De vieux capitaines expérimentés s'occupent de l'entraînement militaire des jeunes de plus de 12 ans.

Ils leur apprennent à frapper, à tromper l'ennemi, jouer de la lance, tirer à l'arc, chevaucher, poursuivre, fuir, rester dans le rang.

Les femmes apprennent à tirer de l'arquebuse, préparer les balles, jeter les Pierres.
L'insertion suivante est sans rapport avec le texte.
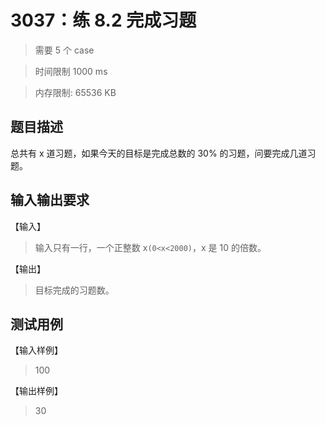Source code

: # 3037：练 8.2 完成习题

> 需要 5 个 case

> 时间限制 1000 ms

> 内存限制: 65536 KB

## 题目描述

总共有 x 道习题，如果今天的目标是完成总数的 30% 的习题，问要完成几道习题。

## 输入输出要求

【输入】

> 输入只有一行，一个正整数 x`(0<x<2000)`，x 是 10 的倍数。

【输出】

> 目标完成的习题数。

## 测试用例

【输入样例】

> 100

【输出样例】

> 30

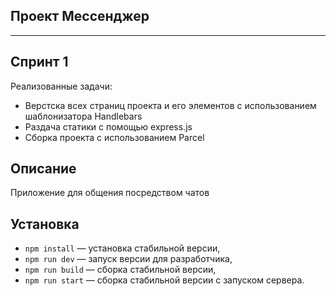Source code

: 
## Проект Мессенджер
---

## Спринт 1

Реализованные задачи:

- Верстска всех страниц проекта и его элементов с использованием шаблонизатора Handlebars
- Раздача статики с помощью express.js
- Сборка проекта с использованием Parcel

## Описание

Приложение для общения посредством чатов

## Установка

- `npm install` — установка стабильной версии,
- `npm run dev` — запуск версии для разработчика,
- `npm run build` — сборка стабильной версии,
- `npm run start` — сборка стабильной версии c запуском сервера.
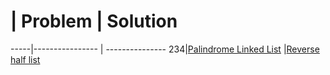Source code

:   #  | Problem         |  Solution      
-----|---------------- | --------------- 
234|[Palindrome Linked List](https://leetcode.com/problems/palindrome-linked-list/) |[Reverse half list](https://github.com/slightbug/Coding/blob/master/LinkedList/PalindromeLinkedList.java)
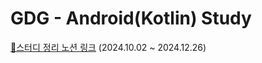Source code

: # GDG - Android(Kotlin) Study
[🔗스터디 정리 노션 링크](https://dour-knife-9b7.notion.site/Kotiln-Study-13cc9e8c08dd80e2ad7ed1995e4c8655?pvs=4)  (2024.10.02 ~ 2024.12.26)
Les poltrons subissent des châtiments sévères. Les Solariens n'ont pas peur de la mort car ils croient que l'âme est immortelle et qu'elle s'en va rejoindre les bons ou les méchants, selon les mérites.

Ils ne croient pas à la métempsychose, sauf en quelque cas  voulu par Dieu.

Les Solariens font l'exercice tous les jours. Même s'il n'y a pas de conflit en vue, ils s'exercent à la guerre et à la chasse pour ne pas amollir leur courage. Dans leur île, il y a quatre rois fort jaloux de leur bonheur. Les Solariens sont donc attaqués pour impiété ou usurpation de territoires.

Mais les rois perdent toujours la guerre contre les Solariens.

Les Solariens prient Dieu pour qu'il les aide à décider avec à-propos ensuite ils soupèsent le contenu de l'affaire. Ils envoient aux ennemis un prêtre nommé le Juriste qui doit leur demander de restituer ce qu'ils ont pris ou de renoncer à la tyrannie. Si le Juriste reçoit un refus, la guerre est déclarée.

Pouvoir décide de tout sans partage sauf en cas de problème grave. Alors il consulte Amour, Sagesse et  Soleil.

La guerre est annoncée au conseil général où sont assemblés celles et ceux qui ont plus de 20 ans.

Après la bataille, femmes et enfants font 1000 caresses aux guerriers, les soignent, les servent, les embrassent, les réconfortent.

Celui qui dans l'assaut monte le premier à la muraille reçoit en récompense une couronne de graminées et l'applaudissement militaire des femmes et des enfants. Celui qui aide son compagnon obtient la couronne civique de chêne, celui qui tue le tyran reçoit de Soleil comme surnom le nom de la bataille.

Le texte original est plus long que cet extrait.